Постепенно воздух сделался прозрачнее, дневная дымка исчезла, и окрестности хорошо просматривались. Вечер опускался на широкую равнину, ночные тени уже ложились на болота и рощи, мимо которых мы следовали.
Но вот раздались радостные возгласы: мы достигли шоссе. По обе стороны протирался густой лес. Замерли разговоры, и умолкли песни. Кругом тишина, ни единого выстрела, мы продолжали движение. Наша автомашина шла теперь в общей колонне второй. Командир батальона жестом подозвал нас к себе, и я слышал, как он приказал лейтенанту выяснить обстановку на ближайшем перекрестке. «Возьмите мотоцикл, он более маневренный», — посоветовал командир.
Лейтенант кивком пригласил меня следовать за ним, и мы умчались на мотоцикле в ночную темноту, опережая
батальон. Я вновь обрел прежнюю уверенность в себе. Мы проехали один километр… два… три. Сзади успокаивающе слышался шум шедшего за нами полным ходом батальона. Вдруг лейтенант приказал остановиться. Перед нами лежала развилка, а справа, наполовину в канаве, — броневик… русский.
— Наши танки ловко расправились с ним… Иваны бросили его и сбежали, — проговорил, улыбаясь, лейтенант, не спеша закуривая сигарету и указывая на распахнутую дверцу, затем, проведя рукой по заклепкам, добавил: — Дрянная работа…
Тем временем я тоже подошел к броневику и заглянул через открытую дверцу внутрь.
— И все-таки ощущение не из приятных, — заметил я, отступая.
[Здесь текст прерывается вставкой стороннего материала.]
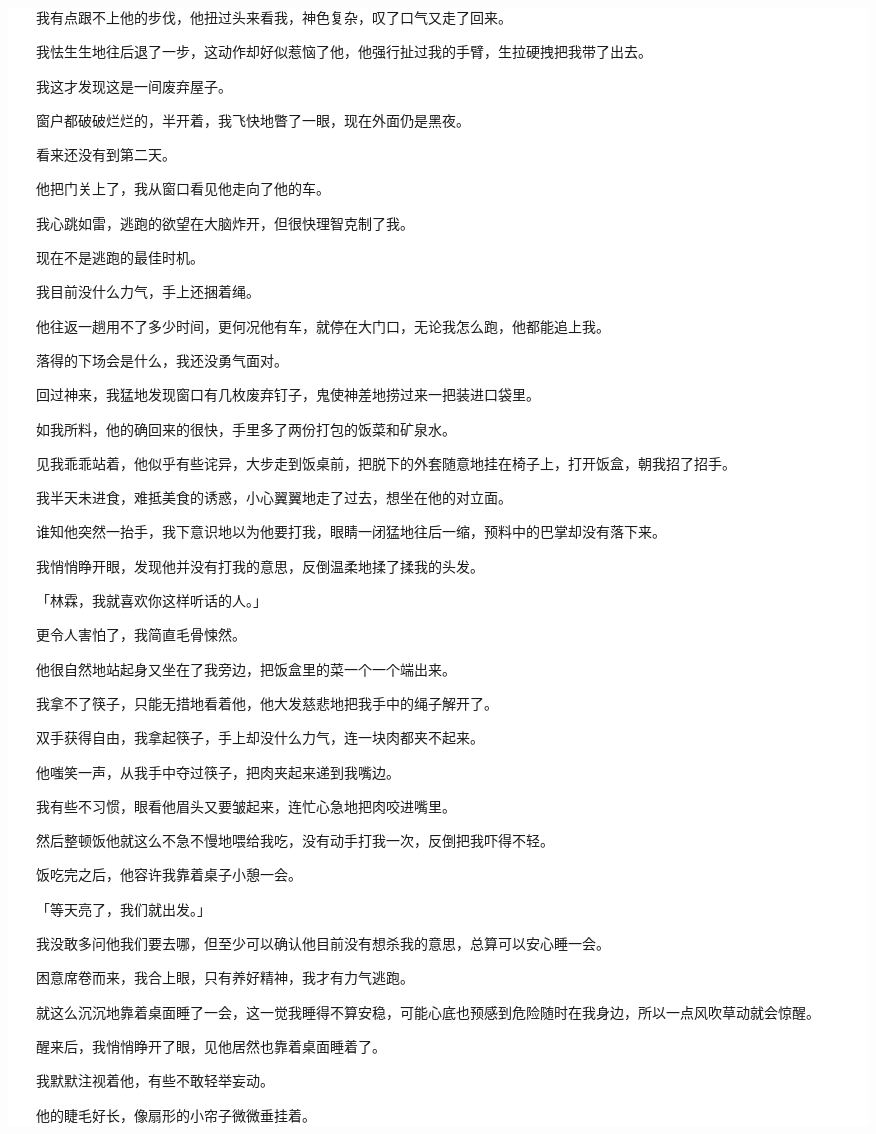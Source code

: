 &emsp;&emsp;我有点跟不上他的步伐，他扭过头来看我，神色复杂，叹了口气又走了回来。  
  
&emsp;&emsp;我怯生生地往后退了一步，这动作却好似惹恼了他，他强行扯过我的手臂，生拉硬拽把我带了出去。  
  
&emsp;&emsp;我这才发现这是一间废弃屋子。  
  
&emsp;&emsp;窗户都破破烂烂的，半开着，我飞快地瞥了一眼，现在外面仍是黑夜。  
  
&emsp;&emsp;看来还没有到第二天。  
  
&emsp;&emsp;他把门关上了，我从窗口看见他走向了他的车。  
  
&emsp;&emsp;我心跳如雷，逃跑的欲望在大脑炸开，但很快理智克制了我。  
  
&emsp;&emsp;现在不是逃跑的最佳时机。  
  
&emsp;&emsp;我目前没什么力气，手上还捆着绳。  
  
&emsp;&emsp;他往返一趟用不了多少时间，更何况他有车，就停在大门口，无论我怎么跑，他都能追上我。  
  
&emsp;&emsp;落得的下场会是什么，我还没勇气面对。  
  
&emsp;&emsp;回过神来，我猛地发现窗口有几枚废弃钉子，鬼使神差地捞过来一把装进口袋里。  
  
&emsp;&emsp;如我所料，他的确回来的很快，手里多了两份打包的饭菜和矿泉水。  
  
&emsp;&emsp;见我乖乖站着，他似乎有些诧异，大步走到饭桌前，把脱下的外套随意地挂在椅子上，打开饭盒，朝我招了招手。  
  
&emsp;&emsp;我半天未进食，难抵美食的诱惑，小心翼翼地走了过去，想坐在他的对立面。  
  
&emsp;&emsp;谁知他突然一抬手，我下意识地以为他要打我，眼睛一闭猛地往后一缩，预料中的巴掌却没有落下来。  
  
&emsp;&emsp;我悄悄睁开眼，发现他并没有打我的意思，反倒温柔地揉了揉我的头发。  
  
&emsp;&emsp;「林霖，我就喜欢你这样听话的人。」  
  
&emsp;&emsp;更令人害怕了，我简直毛骨悚然。  
  
&emsp;&emsp;他很自然地站起身又坐在了我旁边，把饭盒里的菜一个一个端出来。  
  
&emsp;&emsp;我拿不了筷子，只能无措地看着他，他大发慈悲地把我手中的绳子解开了。  
  
&emsp;&emsp;双手获得自由，我拿起筷子，手上却没什么力气，连一块肉都夹不起来。  
  
&emsp;&emsp;他嗤笑一声，从我手中夺过筷子，把肉夹起来递到我嘴边。  
  
&emsp;&emsp;我有些不习惯，眼看他眉头又要皱起来，连忙心急地把肉咬进嘴里。  
  
&emsp;&emsp;然后整顿饭他就这么不急不慢地喂给我吃，没有动手打我一次，反倒把我吓得不轻。  
  
&emsp;&emsp;饭吃完之后，他容许我靠着桌子小憩一会。  
  
&emsp;&emsp;「等天亮了，我们就出发。」  
  
&emsp;&emsp;我没敢多问他我们要去哪，但至少可以确认他目前没有想杀我的意思，总算可以安心睡一会。  
  
&emsp;&emsp;困意席卷而来，我合上眼，只有养好精神，我才有力气逃跑。  
  
&emsp;&emsp;就这么沉沉地靠着桌面睡了一会，这一觉我睡得不算安稳，可能心底也预感到危险随时在我身边，所以一点风吹草动就会惊醒。  
  
&emsp;&emsp;醒来后，我悄悄睁开了眼，见他居然也靠着桌面睡着了。  
  
&emsp;&emsp;我默默注视着他，有些不敢轻举妄动。  
  
&emsp;&emsp;他的睫毛好长，像扇形的小帘子微微垂挂着。  
  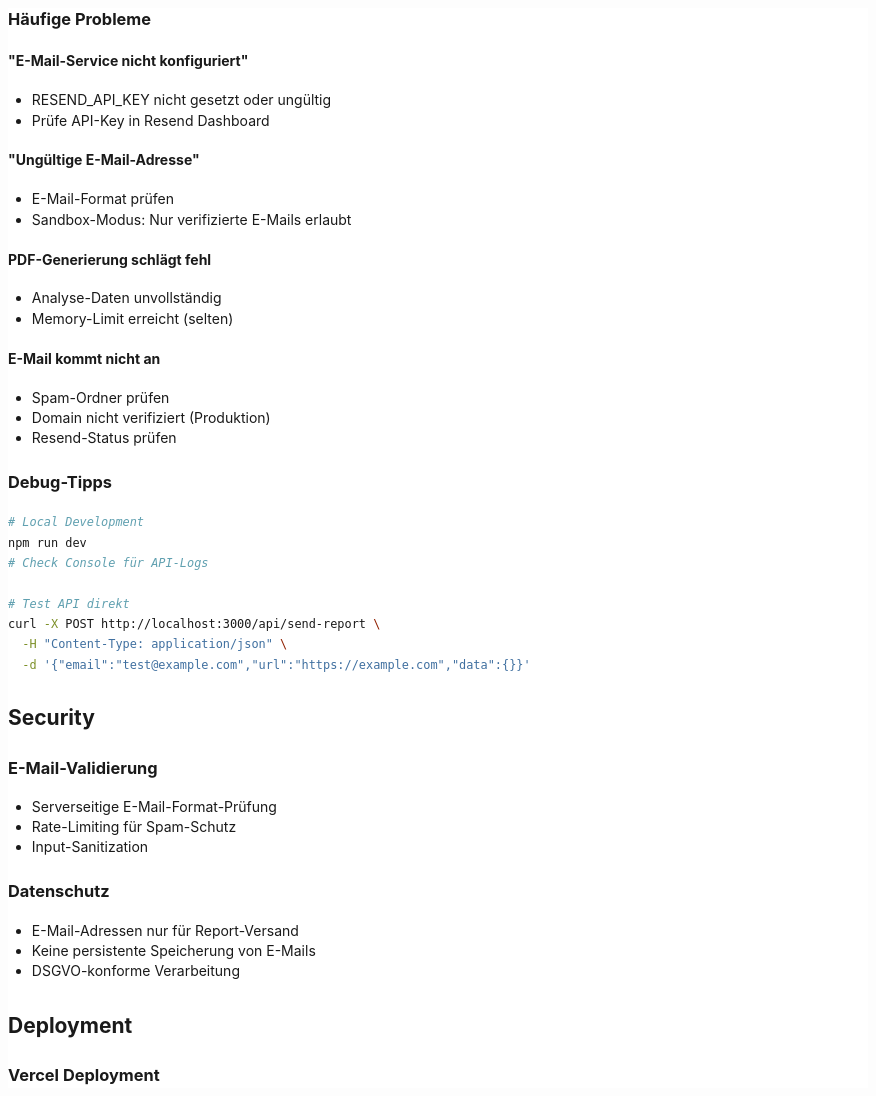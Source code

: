 ### Häufige Probleme

#### "E-Mail-Service nicht konfiguriert"

- RESEND_API_KEY nicht gesetzt oder ungültig
- Prüfe API-Key in Resend Dashboard

#### "Ungültige E-Mail-Adresse"

- E-Mail-Format prüfen
- Sandbox-Modus: Nur verifizierte E-Mails erlaubt

#### PDF-Generierung schlägt fehl

- Analyse-Daten unvollständig
- Memory-Limit erreicht (selten)

#### E-Mail kommt nicht an

- Spam-Ordner prüfen
- Domain nicht verifiziert (Produktion)
- Resend-Status prüfen

### Debug-Tipps

```bash
# Local Development
npm run dev
# Check Console für API-Logs

# Test API direkt
curl -X POST http://localhost:3000/api/send-report \
  -H "Content-Type: application/json" \
  -d '{"email":"test@example.com","url":"https://example.com","data":{}}'
```

## Security

### E-Mail-Validierung

- Serverseitige E-Mail-Format-Prüfung
- Rate-Limiting für Spam-Schutz
- Input-Sanitization

### Datenschutz

- E-Mail-Adressen nur für Report-Versand
- Keine persistente Speicherung von E-Mails
- DSGVO-konforme Verarbeitung

## Deployment

### Vercel Deployment

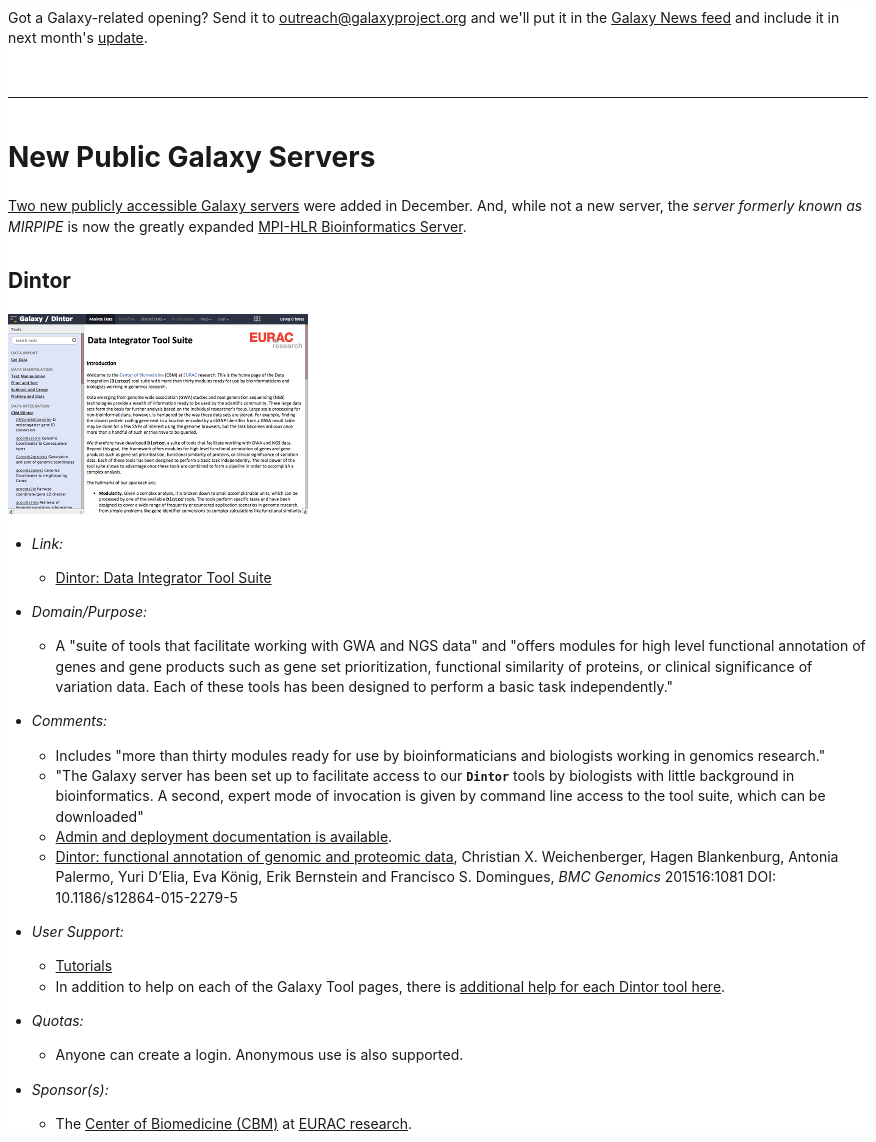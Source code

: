 Got a Galaxy-related opening? Send it to outreach@galaxyproject.org and we'll put it in the [Galaxy News feed](/src/news/index.md) and include it in next month's [update](/src/galaxy-updates/index.md).

<br />

----

# New Public Galaxy Servers

[Two new publicly accessible Galaxy servers](/src/public-galaxy-servers/index.md) were added in December.  And, while not a new server, the *server formerly known as MIRPIPE* is now the greatly expanded [MPI-HLR Bioinformatics Server](/src/public-galaxy-servers/index.md#mpi-hlr-bioinformatics-server).

## Dintor

<div class='right solid'><a href='http://dintor.eurac.edu/'><img src="/src/public-galaxy-servers/Dintor.png" alt="Dintor: Data Integrator Tool Suite"  /></a></div>

* *Link:*
  * [Dintor: Data Integrator Tool Suite](http://dintor.eurac.edu/)
* *Domain/Purpose:* 
  * A "suite of tools that facilitate working with GWA and NGS data" and "offers modules for high level functional annotation of genes and gene products such as gene set prioritization, functional similarity of proteins, or clinical significance of variation data. Each of these tools has been designed to perform a basic task independently."
* *Comments:*
  * Includes "more than thirty modules ready for use by bioinformaticians and biologists working in genomics research."
  * "The Galaxy server has been set up to facilitate access to our **`Dintor`** tools by biologists with little background in bioinformatics. A second, expert mode of invocation is given by command line access to the tool suite, which can be downloaded"
  * [Admin and deployment documentation is available](http://dintor.eurac.edu/doc/doc/index.html).
  * [Dintor: functional annotation of genomic and proteomic data](http://bit.ly/1OzzTvY), Christian X. Weichenberger, Hagen Blankenburg, Antonia Palermo, Yuri D’Elia, Eva König, Erik Bernstein and Francisco S. Domingues, *BMC Genomics* 201516:1081 DOI: 10.1186/s12864-015-2279-5

* *User Support:*
  * [Tutorials](http://dintor.eurac.edu/static/tutorial.html)
  * In addition to help on each of the Galaxy Tool pages, there is [additional help for each Dintor tool here](http://dintor.eurac.edu/doc/doc/tools.html).
* *Quotas:* 
  * Anyone can create a login. Anonymous use is also supported. 
* *Sponsor(s):*
  * The [Center of Biomedicine (CBM)](http://www.eurac.edu/en/research/health/biomed/Pages) at [EURAC research](http://www.eurac.edu/).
Лейтенант рассмеялся и захотел основательно проинспектировать внутренность вражеской боевой машины. А я тем временем отошел в сторону, желая установить, догоняет ли нас батальон во главе с командиром. В этот момент раздался выстрел. Лейтенант повернулся, на лице застыло выражение крайнего изумления, и тут же упал. Через секунду броневик пришел в движение и выехал на дорогу. В мгновение ока, повинуясь инстинкту самосохранения, я и водитель мотоцикла скатились в кювет, длинная пулеметная очередь прошила воздух над нашими головами. Прежде чем мы успели что-либо сообразить, вражеская машина исчезла во мраке ночи.
— Вы в порядке? — потряс водитель лейтенанта за плечо.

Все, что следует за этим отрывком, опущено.